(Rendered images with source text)
|---|
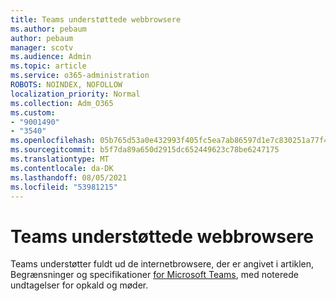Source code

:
 ```yaml
---
title: Teams understøttede webbrowsere
ms.author: pebaum
author: pebaum
manager: scotv
ms.audience: Admin
ms.topic: article
ms.service: o365-administration
ROBOTS: NOINDEX, NOFOLLOW
localization_priority: Normal
ms.collection: Adm_O365
ms.custom:
- "9001490"
- "3540"
ms.openlocfilehash: 05b765d53a0e432993f405fc5ea7ab86597d1e7c830251a77f4167a536d2b7dc
ms.sourcegitcommit: b5f7da89a650d2915dc652449623c78be6247175
ms.translationtype: MT
ms.contentlocale: da-DK
ms.lasthandoff: 08/05/2021
ms.locfileid: "53981215"
---
```

# <a name="teams-supported-web-browsers"></a>Teams understøttede webbrowsere

Teams understøtter fuldt ud de internetbrowsere, der er angivet i artiklen, Begrænsninger og specifikationer [for Microsoft Teams](https://docs.microsoft.com/microsoftteams/limits-specifications-teams#browsers), med noterede undtagelser for opkald og møder.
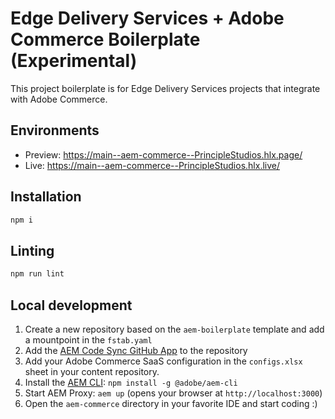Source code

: # Edge Delivery Services + Adobe Commerce Boilerplate (Experimental)
This project boilerplate is for Edge Delivery Services projects that integrate with Adobe Commerce.

## Environments
- Preview: https://main--aem-commerce--PrincipleStudios.hlx.page/
- Live: https://main--aem-commerce--PrincipleStudios.hlx.live/

## Installation

```sh
npm i
```

## Linting

```sh
npm run lint
```

## Local development

1. Create a new repository based on the `aem-boilerplate` template and add a mountpoint in the `fstab.yaml`
1. Add the [AEM Code Sync GitHub App](https://github.com/apps/aem-code-sync) to the repository
1. Add your Adobe Commerce SaaS configuration in the `configs.xlsx` sheet in your content repository.
1. Install the [AEM CLI](https://github.com/adobe/aem-cli): `npm install -g @adobe/aem-cli`
1. Start AEM Proxy: `aem up` (opens your browser at `http://localhost:3000`)
1. Open the `aem-commerce` directory in your favorite IDE and start coding :)
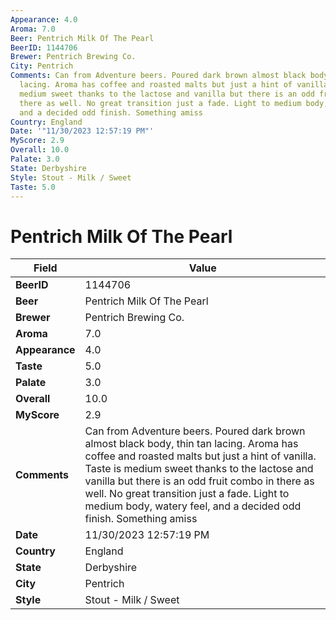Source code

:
 ```yaml
---
Appearance: 4.0
Aroma: 7.0
Beer: Pentrich Milk Of The Pearl
BeerID: 1144706
Brewer: Pentrich Brewing Co.
City: Pentrich
Comments: Can from Adventure beers. Poured dark brown almost black body, thin tan
  lacing. Aroma has coffee and roasted malts but just a hint of vanilla. Taste is
  medium sweet thanks to the lactose and vanilla but there is an odd fruit combo in
  there as well. No great transition just a fade. Light to medium body, watery feel,
  and a decided odd finish. Something amiss
Country: England
Date: '"11/30/2023 12:57:19 PM"'
MyScore: 2.9
Overall: 10.0
Palate: 3.0
State: Derbyshire
Style: Stout - Milk / Sweet
Taste: 5.0
---
```


# Pentrich Milk Of The Pearl

| Field         | Value |
|---------------|-------|
| **BeerID** | 1144706 |
| **Beer** | Pentrich Milk Of The Pearl |
| **Brewer** | Pentrich Brewing Co. |
| **Aroma** | 7.0 |
| **Appearance** | 4.0 |
| **Taste** | 5.0 |
| **Palate** | 3.0 |
| **Overall** | 10.0 |
| **MyScore** | 2.9 |
| **Comments** | Can from Adventure beers. Poured dark brown almost black body, thin tan lacing. Aroma has coffee and roasted malts but just a hint of vanilla. Taste is medium sweet thanks to the lactose and vanilla but there is an odd fruit combo in there as well. No great transition just a fade. Light to medium body, watery feel, and a decided odd finish. Something amiss |
| **Date** | 11/30/2023 12:57:19 PM |
| **Country** | England |
| **State** | Derbyshire |
| **City** | Pentrich |
| **Style** | Stout - Milk / Sweet |
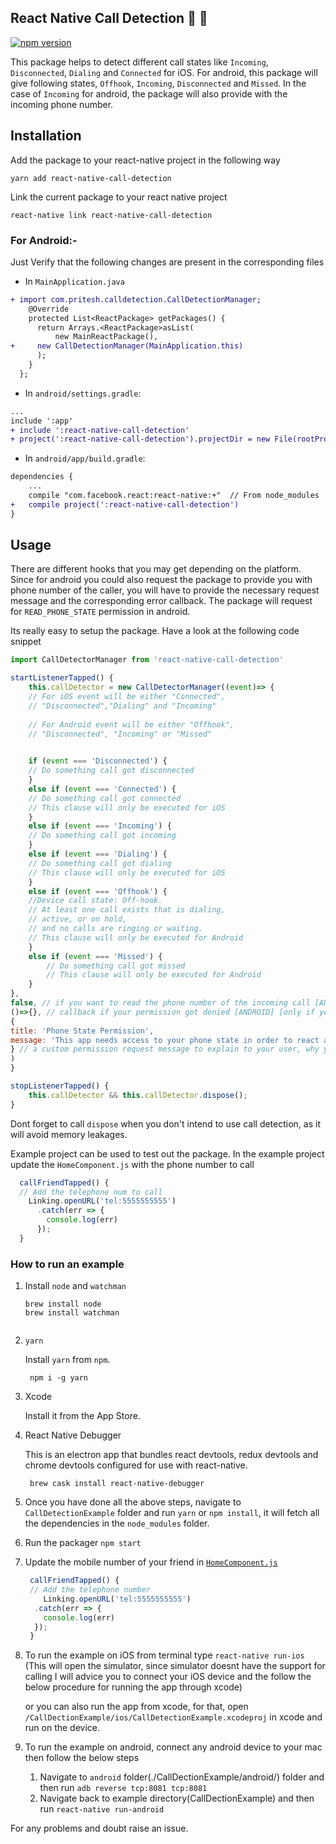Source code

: ## React Native Call Detection 🎉 🎊
[![npm version](https://badge.fury.io/js/react-native-call-detection.svg)](https://badge.fury.io/js/react-native-call-detection)

This package helps to detect different call states like `Incoming`, `Disconnected`, `Dialing` and `Connected` for iOS. For android, this package will give following states, `Offhook`, `Incoming`, `Disconnected` and `Missed`. In the case of `Incoming` for android, the package will also provide with the incoming phone number.

## Installation

Add the package to your react-native project in the following way

```shell
yarn add react-native-call-detection

```

Link the current package to your react native project

```shell
react-native link react-native-call-detection

```

### For Android:-
Just Verify that the following changes are present in the corresponding files

-  In `MainApplication.java`

``` diff
+ import com.pritesh.calldetection.CallDetectionManager;
	@Override
    protected List<ReactPackage> getPackages() {
      return Arrays.<ReactPackage>asList(
          new MainReactPackage(),
+     new CallDetectionManager(MainApplication.this)
      );
    }
  };
```
- In `android/settings.gradle`:

```diff
...
include ':app'
+ include ':react-native-call-detection'
+ project(':react-native-call-detection').projectDir = new File(rootProject.projectDir, '../node_modules/react-native-call-detection/android')
``` 
	
- In `android/app/build.gradle`:

```diff
dependencies {
    ...
    compile "com.facebook.react:react-native:+"  // From node_modules
+   compile project(':react-native-call-detection')
}
```

## Usage
There are different hooks that you may get depending on the platform. Since for android you could also request the package to provide you with phone number of the caller, you will have to provide the necessary request message and the corresponding error callback. The package will request for `READ_PHONE_STATE` permission in android.

Its really easy to setup the package. Have a look at the following code snippet

``` javascript
import CallDetectorManager from 'react-native-call-detection'

startListenerTapped() {
	this.callDetector = new CallDetectorManager((event)=> {
	// For iOS event will be either "Connected",
	// "Disconnected","Dialing" and "Incoming"
	
	// For Android event will be either "Offhook",
	// "Disconnected", "Incoming" or "Missed"
	

	if (event === 'Disconnected') {
	// Do something call got disconnected
	} 
	else if (event === 'Connected') {
	// Do something call got connected
	// This clause will only be executed for iOS
	} 
	else if (event === 'Incoming') {
	// Do something call got incoming
	}
	else if (event === 'Dialing') {
	// Do something call got dialing
	// This clause will only be executed for iOS
	} 
	else if (event === 'Offhook') {
	//Device call state: Off-hook. 
	// At least one call exists that is dialing,
	// active, or on hold, 
	// and no calls are ringing or waiting.
	// This clause will only be executed for Android
	}
	else if (event === 'Missed') {
    	// Do something call got missed
    	// This clause will only be executed for Android
    }
},
false, // if you want to read the phone number of the incoming call [ANDROID], otherwise false
()=>{}, // callback if your permission got denied [ANDROID] [only if you want to read incoming number] default: console.error
{
title: 'Phone State Permission',
message: 'This app needs access to your phone state in order to react and/or to adapt to incoming calls.'
} // a custom permission request message to explain to your user, why you need the permission [recommended] - this is the default one
)
}

stopListenerTapped() {
	this.callDetector && this.callDetector.dispose();
}

```

Dont forget to call `dispose` when you don't intend to use call detection, as it will avoid memory leakages.

Example project can be used to test out the package. In the example project update the `HomeComponent.js` with the phone number to call

```javascript
  callFriendTapped() {
  // Add the telephone num to call
    Linking.openURL('tel:5555555555')
      .catch(err => {
        console.log(err)
      });
  }
```

### How to run an example

1. Install `node` and `watchman`

	```
	brew install node
	brew install watchman
	 
	```

2. `yarn`

    Install `yarn` from `npm`.

        npm i -g yarn

3. Xcode

    Install it from the App Store.

4. React Native Debugger

    This is an electron app that bundles react devtools, redux devtools and chrome devtools configured for use with react-native.

        brew cask install react-native-debugger
5. Once you have done all the above steps, navigate to `CallDetectionExample` folder and run `yarn` or `npm install`, it will fetch all the dependencies in the `node_modules` folder.

6. Run the packager
	`npm start` 

7. Update the mobile number of your friend in [`HomeComponent.js`](CallDetectionExample/src/HomeComponent.js)


	```javascript
	 callFriendTapped() {
	 // Add the telephone number
    	Linking.openURL('tel:5555555555')
      .catch(err => {
        console.log(err)
      });
  	 }
  	
	```

7. To run the example on iOS from terminal type
	`react-native run-ios` (This will open the simulator, since simulator doesnt have the support for calling I will advice you to connect your iOS device and the follow the below procedure for running the app through xcode)
	
	or you can also run the app from xcode, for that, open `/CallDectionExample/ios/CallDetectionExample.xcodeproj` in xcode and run on the device.
	
8. To run the example on android, connect any android device to your mac then follow the below steps
	1. Navigate to `android` folder(./CallDectionExample/android/) folder and then run `adb reverse tcp:8081 tcp:8081`
	2. Navigate back to example directory(CallDectionExample) and then run
	`react-native run-android`
	
For any problems and doubt raise an issue.	
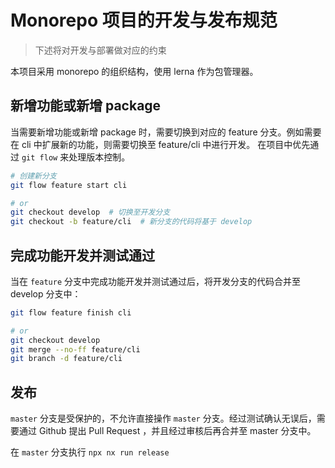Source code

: # Monorepo 项目的开发与发布规范

> 下述将对开发与部署做对应的约束

本项目采用 monorepo 的组织结构，使用 lerna 作为包管理器。

## 新增功能或新增 package

当需要新增功能或新增 package 时，需要切换到对应的 feature 分支。例如需要在 cli 中扩展新的功能，则需要切换至 feature/cli 中进行开发。
在项目中优先通过 `git flow` 来处理版本控制。

```bash
# 创建新分支
git flow feature start cli

# or
git checkout develop  # 切换至开发分支
git checkout -b feature/cli  # 新分支的代码将基于 develop
```

## 完成功能开发并测试通过

当在 `feature` 分支中完成功能开发并测试通过后，将开发分支的代码合并至 develop 分支中：

```bash
git flow feature finish cli

# or
git checkout develop
git merge --no-ff feature/cli
git branch -d feature/cli
```

## 发布

`master` 分支是受保护的，不允许直接操作 `master` 分支。经过测试确认无误后，需要通过 Github 提出 Pull Request ，并且经过审核后再合并至 master 分支中。

在 `master` 分支执行 `npx nx run release`
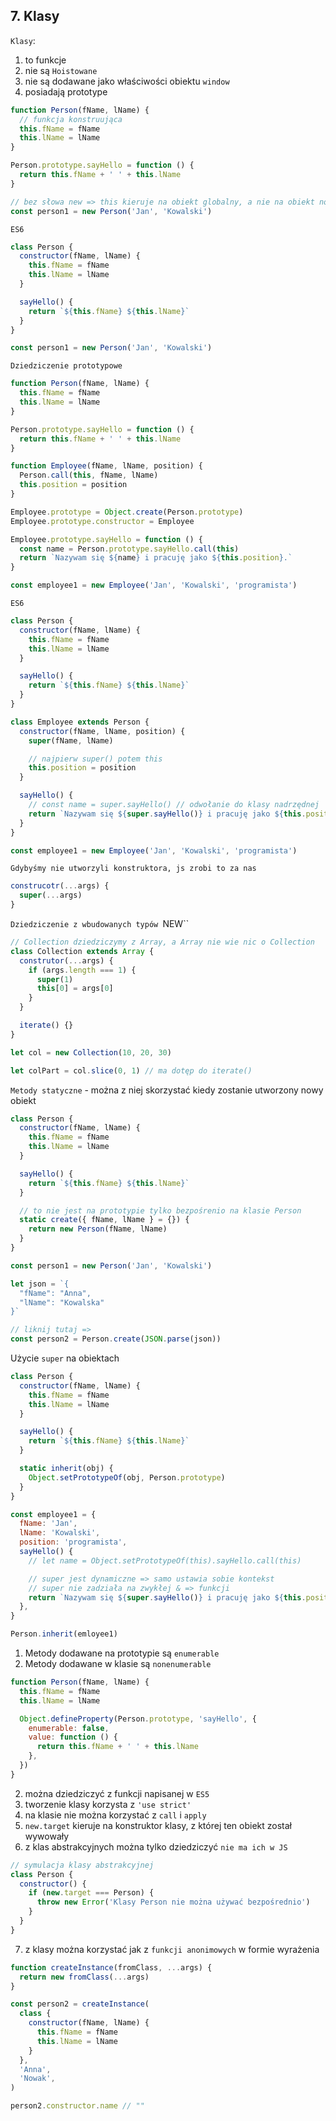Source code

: ## 7. Klasy

`Klasy`:

1. to funkcje
2. nie są `Hoistowane`
3. nie są dodawane jako właściwości obiektu `window`
4. posiadają prototype

```js
function Person(fName, lName) {
  // funkcja konstruująca
  this.fName = fName
  this.lName = lName
}

Person.prototype.sayHello = function () {
  return this.fName + ' ' + this.lName
}

// bez słowa new => this kieruje na obiekt globalny, a nie na obiekt nowo utworzony
const person1 = new Person('Jan', 'Kowalski')
```

`ES6`

```js
class Person {
  constructor(fName, lName) {
    this.fName = fName
    this.lName = lName
  }

  sayHello() {
    return `${this.fName} ${this.lName}`
  }
}

const person1 = new Person('Jan', 'Kowalski')
```

`Dziedziczenie prototypowe`

```js
function Person(fName, lName) {
  this.fName = fName
  this.lName = lName
}

Person.prototype.sayHello = function () {
  return this.fName + ' ' + this.lName
}

function Employee(fName, lName, position) {
  Person.call(this, fName, lName)
  this.position = position
}

Employee.prototype = Object.create(Person.prototype)
Employee.prototype.constructor = Employee

Employee.prototype.sayHello = function () {
  const name = Person.prototype.sayHello.call(this)
  return `Nazywam się ${name} i pracuję jako ${this.position}.`
}

const employee1 = new Employee('Jan', 'Kowalski', 'programista')
```

`ES6`

```js
class Person {
  constructor(fName, lName) {
    this.fName = fName
    this.lName = lName
  }

  sayHello() {
    return `${this.fName} ${this.lName}`
  }
}

class Employee extends Person {
  constructor(fName, lName, position) {
    super(fName, lName)

    // najpierw super() potem this
    this.position = position
  }

  sayHello() {
    // const name = super.sayHello() // odwołanie do klasy nadrzędnej
    return `Nazywam się ${super.sayHello()} i pracuję jako ${this.position}.`
  }
}

const employee1 = new Employee('Jan', 'Kowalski', 'programista')
```

`Gdybyśmy nie utworzyli konstruktora, js zrobi to za nas`

```js
construcotr(...args) {
  super(...args)
}
```

`Dziedziczenie z wbudowanych typów `NEW``

```js
// Collection dziedziczymy z Array, a Array nie wie nic o Collection
class Collection extends Array {
  construtor(...args) {
    if (args.length === 1) {
      super(1)
      this[0] = args[0]
    }
  }

  iterate() {}
}

let col = new Collection(10, 20, 30)

let colPart = col.slice(0, 1) // ma dotęp do iterate()
```

`Metody statyczne` - można z niej skorzystać kiedy zostanie utworzony nowy obiekt

```js
class Person {
  constructor(fName, lName) {
    this.fName = fName
    this.lName = lName
  }

  sayHello() {
    return `${this.fName} ${this.lName}`
  }

  // to nie jest na prototypie tylko bezpośrenio na klasie Person
  static create({ fName, lName } = {}) {
    return new Person(fName, lName)
  }
}

const person1 = new Person('Jan', 'Kowalski')

let json = `{
  "fName": "Anna",
  "lName": "Kowalska"
}`

// liknij tutaj =>
const person2 = Person.create(JSON.parse(json))
```

Użycie `super` na obiektach

```js
class Person {
  constructor(fName, lName) {
    this.fName = fName
    this.lName = lName
  }

  sayHello() {
    return `${this.fName} ${this.lName}`
  }

  static inherit(obj) {
    Object.setPrototypeOf(obj, Person.prototype)
  }
}

const employee1 = {
  fName: 'Jan',
  lName: 'Kowalski',
  position: 'programista',
  sayHello() {
    // let name = Object.setPrototypeOf(this).sayHello.call(this)

    // super jest dynamiczne => samo ustawia sobie kontekst
    // super nie zadziała na zwykłej & => funkcji
    return `Nazywam się ${super.sayHello()} i pracuję jako ${this.position}`
  },
}

Person.inherit(emloyee1)
```

1. Metody dodawane na prototypie są `enumerable`
1. Metody dodawane w klasie są `nonenumerable`

```js
function Person(fName, lName) {
  this.fName = fName
  this.lName = lName

  Object.defineProperty(Person.prototype, 'sayHello', {
    enumerable: false,
    value: function () {
      return this.fName + ' ' + this.lName
    },
  })
}
```

2. można dziedziczyć z funkcji napisanej w `ES5`
3. tworzenie klasy korzysta z `'use strict'`
4. na klasie nie można korzystać z `call` i `apply`
5. `new.target` kieruje na konstruktor klasy, z której ten obiekt został wywowały
6. z klas abstrakcyjnych można tylko dziedziczyć `nie ma ich w JS`

```js
// symulacja klasy abstrakcyjnej
class Person {
  constructor() {
    if (new.target === Person) {
      throw new Error('Klasy Person nie można używać bezpośrednio')
    }
  }
}
```

7. z klasy można korzystać jak z `funkcji anonimowych` w formie wyrażenia

```js
function createInstance(fromClass, ...args) {
  return new fromClass(...args)
}

const person2 = createInstance(
  class {
    constructor(fName, lName) {
      this.fName = fName
      this.lName = lName
    }
  },
  'Anna',
  'Nowak',
)

person2.constructor.name // ""
```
|---|
* [What the exercise asks]
How many of the lines above contain the word "below"? Only the number should be given.

* [Finished exercise]
2